In 2015 he published a book called Testosterone: Sex, Power and the Will to Win, which explores how testosterone is involved in driving aggression, competitiveness and risk taking.
Following a meeting to discuss the slavery report with Dr Everill, Prof Herbert emailed him saying ‘you are clearly avoiding rational discussion and only one obvious conclusion can be drawn’, reported Varsity.
In another email, he allegedly wrote, “I told you to shut up because you were yelling at me. You weren’t trying to say anything. Are you still refusing a decent conversation? »
In response to the complaint, he reportedly told the grievance committee: “I don’t think ‘woman’ is a term of abuse, is it?”
The college reportedly asked Professor Herbert to apologize. However, it is understood that no further action has been taken.
Dr Everill attacked the college on Monday for what she said was her ‘official take’ that ‘it is unfortunate that Varsity found out’, rather than regretting ‘that the comrade involved behaved in this way in the first place”.
Slavery report controversy
The Telegraph revealed in June that the dons had accused Gonville & Caius of hiring a ‘woke activist’ to write the slavery report, which allegedly includes ‘politically motivated student distortions’.
Dr Bell-Romero said the fellows’ objections were “disproportionate”.
Gonville & Caius was founded in 1348 and is the university’s fourth oldest college. Famous alumni include Francis Crick, who discovered the structure of DNA; Alastair Campbell, former Downing Street press secretary; and Jimmy Carr, the comedian.
The college’s final report on its ties to slavery, released last month, concluded: “Caius alumni, fellows and the college had significant ties to slavery and slave owners and profited from investments and profits related to slavery and forced labour.
He found that “the legacy of slavery did not receive enough attention in Caius”.
The college had “actively invested money in slave-trade related assets”, taken money “from fellows who had made similar investments in a slave-trading business, and elected an owner of slaves in a junior fellowship,” he noted.

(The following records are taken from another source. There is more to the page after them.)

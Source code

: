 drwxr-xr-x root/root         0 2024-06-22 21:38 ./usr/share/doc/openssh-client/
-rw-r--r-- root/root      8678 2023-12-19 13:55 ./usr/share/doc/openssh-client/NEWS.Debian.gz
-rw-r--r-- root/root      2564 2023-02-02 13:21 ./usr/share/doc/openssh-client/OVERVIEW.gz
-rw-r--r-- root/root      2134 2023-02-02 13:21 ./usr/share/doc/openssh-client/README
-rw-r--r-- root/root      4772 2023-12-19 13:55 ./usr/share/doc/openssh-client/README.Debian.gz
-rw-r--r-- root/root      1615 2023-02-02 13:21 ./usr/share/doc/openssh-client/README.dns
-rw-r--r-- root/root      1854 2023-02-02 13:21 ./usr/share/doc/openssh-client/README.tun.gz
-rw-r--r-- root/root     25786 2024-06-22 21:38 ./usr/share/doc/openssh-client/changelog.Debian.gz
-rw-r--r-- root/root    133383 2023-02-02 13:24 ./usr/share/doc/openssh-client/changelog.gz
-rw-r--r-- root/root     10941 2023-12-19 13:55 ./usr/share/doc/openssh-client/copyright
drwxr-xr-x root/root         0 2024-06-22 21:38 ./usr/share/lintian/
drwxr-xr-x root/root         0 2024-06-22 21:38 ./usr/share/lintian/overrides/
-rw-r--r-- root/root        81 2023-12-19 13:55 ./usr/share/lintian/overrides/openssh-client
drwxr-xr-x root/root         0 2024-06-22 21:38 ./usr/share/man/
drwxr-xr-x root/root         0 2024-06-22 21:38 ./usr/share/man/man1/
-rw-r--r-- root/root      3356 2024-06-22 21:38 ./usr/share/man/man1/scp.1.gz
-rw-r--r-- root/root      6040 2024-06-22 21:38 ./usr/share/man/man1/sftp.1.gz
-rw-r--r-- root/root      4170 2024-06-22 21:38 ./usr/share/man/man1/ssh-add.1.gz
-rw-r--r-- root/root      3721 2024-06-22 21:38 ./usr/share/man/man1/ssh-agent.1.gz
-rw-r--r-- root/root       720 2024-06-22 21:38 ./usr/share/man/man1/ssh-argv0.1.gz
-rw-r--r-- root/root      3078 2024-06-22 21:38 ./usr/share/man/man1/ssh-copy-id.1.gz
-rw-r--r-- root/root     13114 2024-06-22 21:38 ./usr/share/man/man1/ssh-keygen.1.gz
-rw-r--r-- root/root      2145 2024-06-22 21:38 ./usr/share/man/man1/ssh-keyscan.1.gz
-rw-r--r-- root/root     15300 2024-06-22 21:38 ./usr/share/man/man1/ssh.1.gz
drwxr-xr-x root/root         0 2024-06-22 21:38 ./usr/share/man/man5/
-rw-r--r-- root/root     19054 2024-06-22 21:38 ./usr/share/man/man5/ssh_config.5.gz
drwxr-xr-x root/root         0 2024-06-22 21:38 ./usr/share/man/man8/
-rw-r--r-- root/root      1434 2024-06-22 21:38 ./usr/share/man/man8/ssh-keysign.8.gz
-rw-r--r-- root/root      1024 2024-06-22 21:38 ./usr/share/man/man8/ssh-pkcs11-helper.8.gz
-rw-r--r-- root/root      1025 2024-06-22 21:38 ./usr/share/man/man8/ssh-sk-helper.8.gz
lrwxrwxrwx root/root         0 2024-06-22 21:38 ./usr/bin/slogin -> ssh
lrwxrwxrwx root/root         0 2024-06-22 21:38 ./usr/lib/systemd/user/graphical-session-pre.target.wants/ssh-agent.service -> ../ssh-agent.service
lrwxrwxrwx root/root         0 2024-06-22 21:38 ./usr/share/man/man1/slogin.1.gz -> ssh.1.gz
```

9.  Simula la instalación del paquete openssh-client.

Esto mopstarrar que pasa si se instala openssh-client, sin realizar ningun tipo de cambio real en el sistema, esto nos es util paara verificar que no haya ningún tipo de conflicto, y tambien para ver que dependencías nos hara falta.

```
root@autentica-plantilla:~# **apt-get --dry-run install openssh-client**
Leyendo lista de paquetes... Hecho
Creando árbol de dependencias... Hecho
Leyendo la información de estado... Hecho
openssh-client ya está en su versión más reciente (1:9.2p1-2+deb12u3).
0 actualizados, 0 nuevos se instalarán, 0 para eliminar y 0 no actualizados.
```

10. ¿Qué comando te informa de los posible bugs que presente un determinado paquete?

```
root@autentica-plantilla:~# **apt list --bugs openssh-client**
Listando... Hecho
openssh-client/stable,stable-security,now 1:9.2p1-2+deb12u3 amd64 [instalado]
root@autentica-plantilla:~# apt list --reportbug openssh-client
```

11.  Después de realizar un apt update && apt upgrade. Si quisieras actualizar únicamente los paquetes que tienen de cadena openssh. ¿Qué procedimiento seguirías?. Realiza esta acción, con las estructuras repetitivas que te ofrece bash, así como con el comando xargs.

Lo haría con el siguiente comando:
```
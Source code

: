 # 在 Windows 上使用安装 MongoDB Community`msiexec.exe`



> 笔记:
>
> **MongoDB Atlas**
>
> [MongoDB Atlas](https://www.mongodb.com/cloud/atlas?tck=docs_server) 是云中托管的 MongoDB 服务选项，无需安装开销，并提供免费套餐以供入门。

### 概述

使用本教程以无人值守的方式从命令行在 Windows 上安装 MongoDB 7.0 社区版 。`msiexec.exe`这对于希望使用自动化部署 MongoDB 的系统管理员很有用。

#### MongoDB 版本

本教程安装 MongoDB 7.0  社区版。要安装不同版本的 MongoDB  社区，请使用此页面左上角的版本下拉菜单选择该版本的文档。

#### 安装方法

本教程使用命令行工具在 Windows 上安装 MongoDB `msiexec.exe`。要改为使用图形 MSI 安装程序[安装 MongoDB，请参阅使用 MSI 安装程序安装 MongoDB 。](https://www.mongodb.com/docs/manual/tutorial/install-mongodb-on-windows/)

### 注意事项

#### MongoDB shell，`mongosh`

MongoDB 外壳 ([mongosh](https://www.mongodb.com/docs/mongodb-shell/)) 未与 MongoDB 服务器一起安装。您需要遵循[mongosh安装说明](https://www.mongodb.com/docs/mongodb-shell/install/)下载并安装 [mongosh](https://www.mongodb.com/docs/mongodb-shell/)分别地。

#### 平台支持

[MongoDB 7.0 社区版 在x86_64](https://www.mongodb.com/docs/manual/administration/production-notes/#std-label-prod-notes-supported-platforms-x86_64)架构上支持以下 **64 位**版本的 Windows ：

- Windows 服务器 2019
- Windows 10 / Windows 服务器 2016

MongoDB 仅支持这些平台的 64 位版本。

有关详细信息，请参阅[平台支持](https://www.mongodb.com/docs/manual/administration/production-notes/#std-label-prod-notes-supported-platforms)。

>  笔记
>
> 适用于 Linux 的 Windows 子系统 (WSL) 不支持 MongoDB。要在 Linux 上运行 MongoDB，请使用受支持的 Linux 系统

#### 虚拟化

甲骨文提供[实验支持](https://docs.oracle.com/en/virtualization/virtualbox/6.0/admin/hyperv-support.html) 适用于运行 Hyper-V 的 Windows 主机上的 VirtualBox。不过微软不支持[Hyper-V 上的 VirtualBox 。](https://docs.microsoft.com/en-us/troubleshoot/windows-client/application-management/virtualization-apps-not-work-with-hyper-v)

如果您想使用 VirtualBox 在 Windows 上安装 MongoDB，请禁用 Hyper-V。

“At a time when slavery was constantly challenged, not least by enslaved Africans who fought the plantation system, the decision to make money from the slave trade and forced labor was a choice for benefit from the wider British slave empire.”

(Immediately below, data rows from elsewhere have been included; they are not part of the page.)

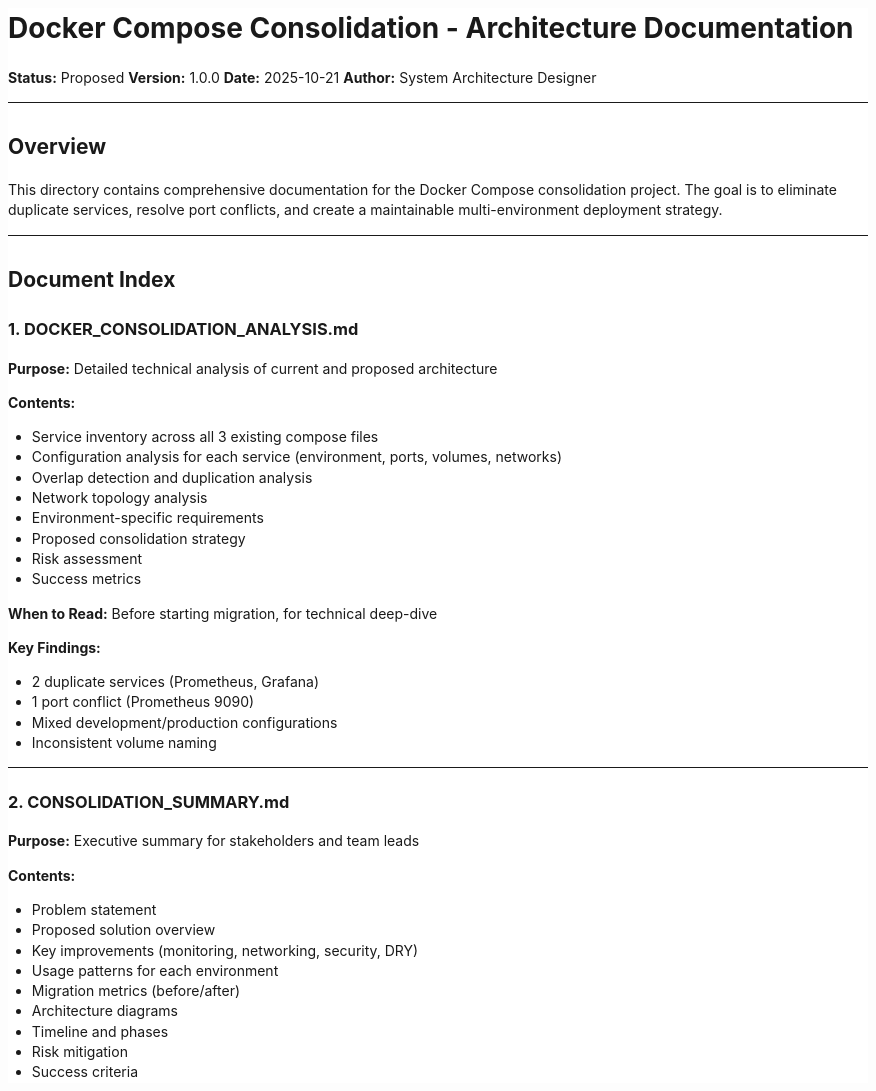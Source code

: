# Docker Compose Consolidation - Architecture Documentation

**Status:** Proposed
**Version:** 1.0.0
**Date:** 2025-10-21
**Author:** System Architecture Designer

---

## Overview

This directory contains comprehensive documentation for the Docker Compose consolidation project. The goal is to eliminate duplicate services, resolve port conflicts, and create a maintainable multi-environment deployment strategy.

---

## Document Index

### 1. **DOCKER_CONSOLIDATION_ANALYSIS.md**
**Purpose:** Detailed technical analysis of current and proposed architecture

**Contents:**
- Service inventory across all 3 existing compose files
- Configuration analysis for each service (environment, ports, volumes, networks)
- Overlap detection and duplication analysis
- Network topology analysis
- Environment-specific requirements
- Proposed consolidation strategy
- Risk assessment
- Success metrics

**When to Read:** Before starting migration, for technical deep-dive

**Key Findings:**
- 2 duplicate services (Prometheus, Grafana)
- 1 port conflict (Prometheus 9090)
- Mixed development/production configurations
- Inconsistent volume naming

---

### 2. **CONSOLIDATION_SUMMARY.md**
**Purpose:** Executive summary for stakeholders and team leads

**Contents:**
- Problem statement
- Proposed solution overview
- Key improvements (monitoring, networking, security, DRY)
- Usage patterns for each environment
- Migration metrics (before/after)
- Architecture diagrams
- Timeline and phases
- Risk mitigation
- Success criteria

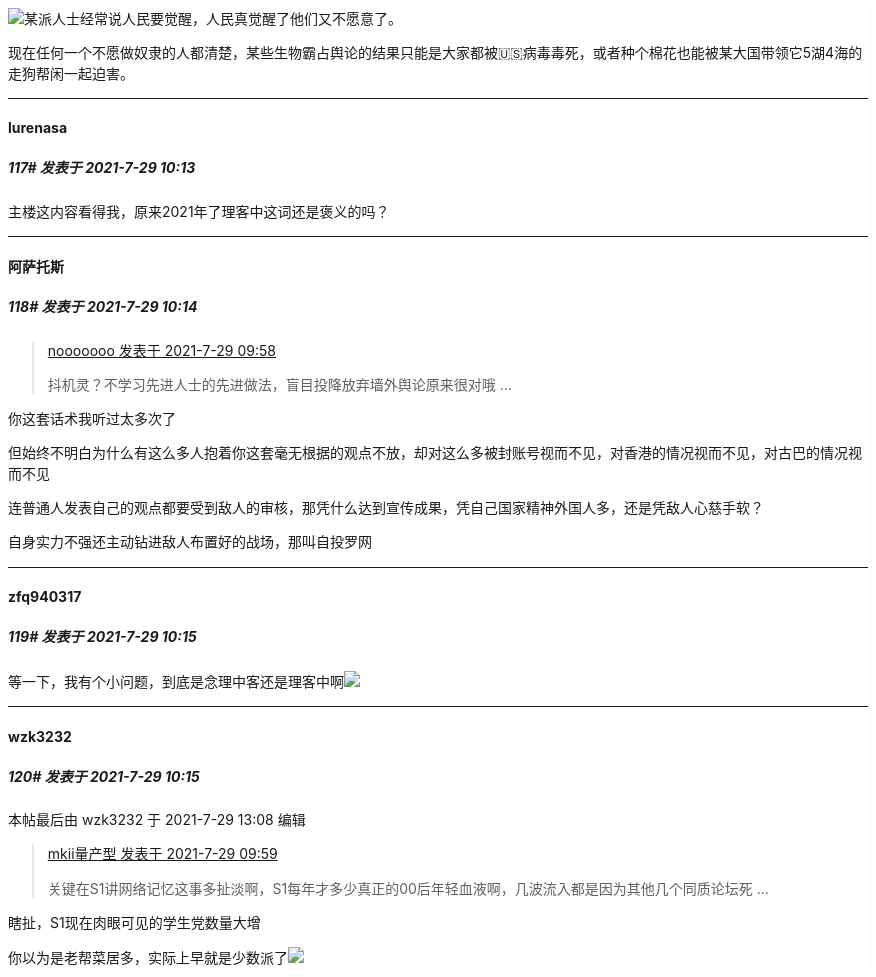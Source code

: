 
<img src="https://static.saraba1st.com/image/smiley/face2017/037.png" referrerpolicy="no-referrer">某派人士经常说人民要觉醒，人民真觉醒了他们又不愿意了。

现在任何一个不愿做奴隶的人都清楚，某些生物霸占舆论的结果只能是大家都被🇺🇸病毒毒死，或者种个棉花也能被某大国带领它5湖4海的走狗帮闲一起迫害。


*****

####  lurenasa  
##### 117#       发表于 2021-7-29 10:13


主楼这内容看得我，原来2021年了理客中这词还是褒义的吗？


*****

####  阿萨托斯  
##### 118#       发表于 2021-7-29 10:14


<blockquote><a href="httphttps://bbs.saraba1st.com/2b/forum.php?mod=redirect&amp;goto=findpost&amp;pid=52142815&amp;ptid=2017946" target="_blank">nooooooo 发表于 2021-7-29 09:58</a>

抖机灵？不学习先进人士的先进做法，盲目投降放弃墙外舆论原来很对哦 ...</blockquote>
你这套话术我听过太多次了

但始终不明白为什么有这么多人抱着你这套毫无根据的观点不放，却对这么多被封账号视而不见，对香港的情况视而不见，对古巴的情况视而不见

连普通人发表自己的观点都要受到敌人的审核，那凭什么达到宣传成果，凭自己国家精神外国人多，还是凭敌人心慈手软？

自身实力不强还主动钻进敌人布置好的战场，那叫自投罗网


*****

####  zfq940317  
##### 119#       发表于 2021-7-29 10:15


等一下，我有个小问题，到底是念理中客还是理客中啊<img src="https://static.saraba1st.com/image/smiley/face2017/068.png" referrerpolicy="no-referrer">


*****

####  wzk3232  
##### 120#       发表于 2021-7-29 10:15


 本帖最后由 wzk3232 于 2021-7-29 13:08 编辑 
<blockquote><a href="httphttps://bbs.saraba1st.com/2b/forum.php?mod=redirect&amp;goto=findpost&amp;pid=52142831&amp;ptid=2017946" target="_blank">mkii量产型 发表于 2021-7-29 09:59</a>

关键在S1讲网络记忆这事多扯淡啊，S1每年才多少真正的00后年轻血液啊，几波流入都是因为其他几个同质论坛死 ...</blockquote>

瞎扯，S1现在肉眼可见的学生党数量大增

你以为是老帮菜居多，实际上早就是少数派了<img src="https://static.saraba1st.com/image/smiley/face2017/067.png" referrerpolicy="no-referrer">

The report was ‘inaccurate and misleading’
The errors were said to include an individual misnamed as having slave ties to the college, but his identity was mistaken for someone else.
A don said: “The assumption underlying the report was that it could be proven that the college had been silent about slavery, which it did not because it made donations to the Society of Abolition, as the report showed on some occasions.
Professor Herbert said Varsity’s report was “both inaccurate and misleading in certain key respects”, but declined to comment further.
The college did not respond to a request for comment.